Q14. How much energy is used to power the network?

using the network even only at half of its capacity allows significant energy savings, unlike the actual operation of networks which are most of the time under-loaded, about 10% on average for the investigated network. 

Q15. What is the energy efficiency of the upgraded network?

Fig. 4 shows the energy efficiency (inverse of the energyper-bit) of the upgraded network (LTE-A network), as a function of x, the power consumption ratio of an LTE-A site versus an LTE site. 

Q16. What is the energy efficiency of the upgraded network?

Fig. 4 shows the energy efficiency (inverse of the energyper-bit) of the upgraded network (LTE-A network), as a function of x, the power consumption ratio of an LTE-A site versus an LTE site. 

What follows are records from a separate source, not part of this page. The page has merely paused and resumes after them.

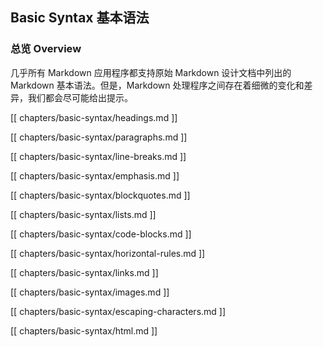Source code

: ## Basic Syntax 基本语法

### 总览 Overview

几乎所有 Markdown 应用程序都支持原始 Markdown 设计文档中列出的 Markdown 基本语法。但是，Markdown 处理程序之间存在着细微的变化和差异，我们都会尽可能给出提示。

[[ chapters/basic-syntax/headings.md ]]

[[ chapters/basic-syntax/paragraphs.md ]]

[[ chapters/basic-syntax/line-breaks.md ]]

[[ chapters/basic-syntax/emphasis.md ]]

[[ chapters/basic-syntax/blockquotes.md ]]

[[ chapters/basic-syntax/lists.md ]]

[[ chapters/basic-syntax/code-blocks.md ]]

[[ chapters/basic-syntax/horizontal-rules.md ]]

[[ chapters/basic-syntax/links.md ]]

[[ chapters/basic-syntax/images.md ]]

[[ chapters/basic-syntax/escaping-characters.md ]]

[[ chapters/basic-syntax/html.md ]]
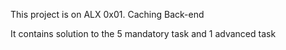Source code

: This project is on ALX 0x01. Caching
Back-end

It contains solution to the 5 mandatory task and 1 advanced task
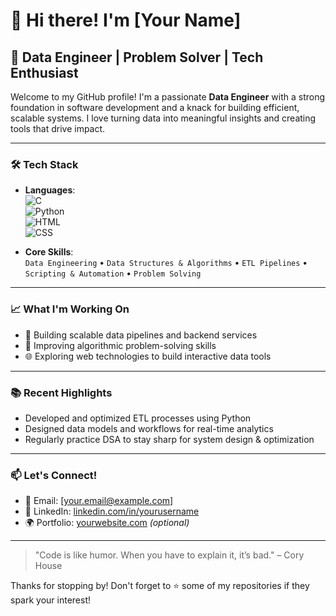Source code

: # 👋 Hi there! I'm [Your Name]

## 🚀 Data Engineer | Problem Solver | Tech Enthusiast

Welcome to my GitHub profile! I'm a passionate **Data Engineer** with a strong foundation in software development and a knack for building efficient, scalable systems. I love turning data into meaningful insights and creating tools that drive impact.

---

### 🛠️ Tech Stack

- **Languages**:  
  ![C](https://img.shields.io/badge/C-00599C?style=flat&logo=c&logoColor=white)  
  ![Python](https://img.shields.io/badge/Python-3776AB?style=flat&logo=python&logoColor=white)  
  ![HTML](https://img.shields.io/badge/HTML5-E34F26?style=flat&logo=html5&logoColor=white)  
  ![CSS](https://img.shields.io/badge/CSS3-1572B6?style=flat&logo=css3&logoColor=white)

- **Core Skills**:  
  `Data Engineering` • `Data Structures & Algorithms` • `ETL Pipelines` • `Scripting & Automation` • `Problem Solving`

---

### 📈 What I'm Working On
- 🔧 Building scalable data pipelines and backend services
- 🧠 Improving algorithmic problem-solving skills
- 🌐 Exploring web technologies to build interactive data tools

---

### 📚 Recent Highlights
- Developed and optimized ETL processes using Python
- Designed data models and workflows for real-time analytics
- Regularly practice DSA to stay sharp for system design & optimization

---

### 📫 Let's Connect!
- 📧 Email: [your.email@example.com]
- 💼 LinkedIn: [linkedin.com/in/yourusername](https://linkedin.com/in/yourusername)
- 🌍 Portfolio: [yourwebsite.com](https://yourwebsite.com) *(optional)*

---

> "Code is like humor. When you have to explain it, it’s bad." – Cory House

Thanks for stopping by! Don't forget to ⭐ some of my repositories if they spark your interest!
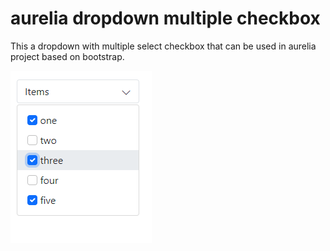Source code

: # aurelia dropdown multiple checkbox
This a dropdown with multiple select checkbox that can be used in aurelia project based on bootstrap.

![dropdown](aurelia-dropdown.png)
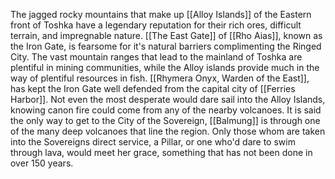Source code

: The jagged rocky mountains that make up [[Alloy Islands]] of the Eastern front of Toshka have a legendary reputation for their rich ores, difficult terrain, and impregnable nature. [[The East Gate]] of [[Rho Aias]], known as the Iron Gate, is fearsome for it's natural barriers complimenting the Ringed City. The vast mountain ranges that lead to the mainland of Toshka are plentiful in mining communities, while the Alloy islands provide much in the way of plentiful resources in fish. [[Rhymera Onyx, Warden of the East]], has kept the Iron Gate well defended from the capital city of [[Ferries Harbor]]. Not even the most desperate would dare sail into the Alloy Islands, knowing canon fire could come from any of the nearby volcanoes. It is said the only way to get to the City of the Sovereign, [[Balmung]] is through one of the many deep volcanoes that line the region. Only those whom are taken into the Sovereigns direct service, a Pillar, or one who'd dare to swim through lava, would meet her grace, something that has not been done in over 150 years.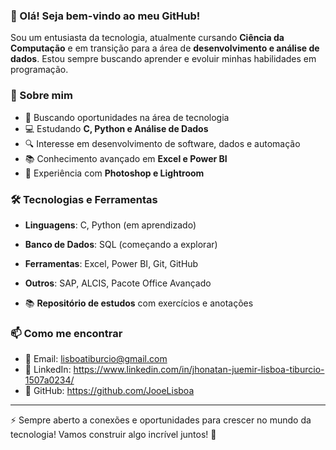 ### 👋 Olá! Seja bem-vindo ao meu GitHub!

Sou um entusiasta da tecnologia, atualmente cursando **Ciência da Computação** e em transição para a área de **desenvolvimento e análise de dados**. Estou sempre buscando aprender e evoluir minhas habilidades em programação.

### 🚀 Sobre mim
- 🎯 Buscando oportunidades na área de tecnologia
- 💻 Estudando **C, Python e Análise de Dados**
- 🔍 Interesse em desenvolvimento de software, dados e automação
- 📚 Conhecimento avançado em **Excel e Power BI**
- 🎨 Experiência com **Photoshop e Lightroom**

### 🛠 Tecnologias e Ferramentas
- **Linguagens**: C, Python (em aprendizado)
- **Banco de Dados**: SQL (começando a explorar)
- **Ferramentas**: Excel, Power BI, Git, GitHub
- **Outros**: SAP, ALCIS, Pacote Office Avançado

- 📚 **Repositório de estudos** com exercícios e anotações

### 📫 Como me encontrar
- 📩 Email: lisboatiburcio@gmail.com
- 💼 LinkedIn: https://www.linkedin.com/in/jhonatan-juemir-lisboa-tiburcio-1507a0234/
- 🚀 GitHub: https://github.com/JooeLisboa

---

⚡ Sempre aberto a conexões e oportunidades para crescer no mundo da tecnologia! Vamos construir algo incrível juntos! 🚀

Q17. What is the energy efficiency of the network when an LTE site consumes more power than an?

The authors note clearly that the LTE-A technology degrades the energy performance of the network when an LTE-A site consumes more power than an LTE site, since the LTEA network’s energy efficiency is lower than the LTE network’s energy efficiency for x > 1.2) Replacing LTE sites by a different number of LTEA sites: 

Q18. what is the energy efficiency of the upgraded network?

By resolving the inequality α(Rf ,Kf ) ≤ α(Ri,Ki), i.e., the energy-per-bit of the upgraded network should be lower than or equal to the energy-per-bit of the initial network, the authors get:(1− x)(1− y)KfC bsP bs0zRi θ2 + ((( xKf z −Ki) 1− y Ri+ (1− x)yKfzRi )CbsP bs0 + (y − x)(P bs max − P bs 0 ))θ+ (( xKf z −Ki) yCbsP bs0 Ri + (x− y)(P bsmax − P bs 0 )) ≤ 0(16)where θ is the proportion of LTE sites in the upgraded network. 

Q19. What is the way to upgrade a network?

The authors considered two techniques for network upgrade: either by adding sites with the same technology or by adding sites implementing another technology, typically more recent and more efficient. 

Q20. What is the reason why the network is not upgraded?

This result is also logical since replacing an LTE site by a more energy-consuming LTE-A site at constant traffic can only degrade the network’s energy efficiency.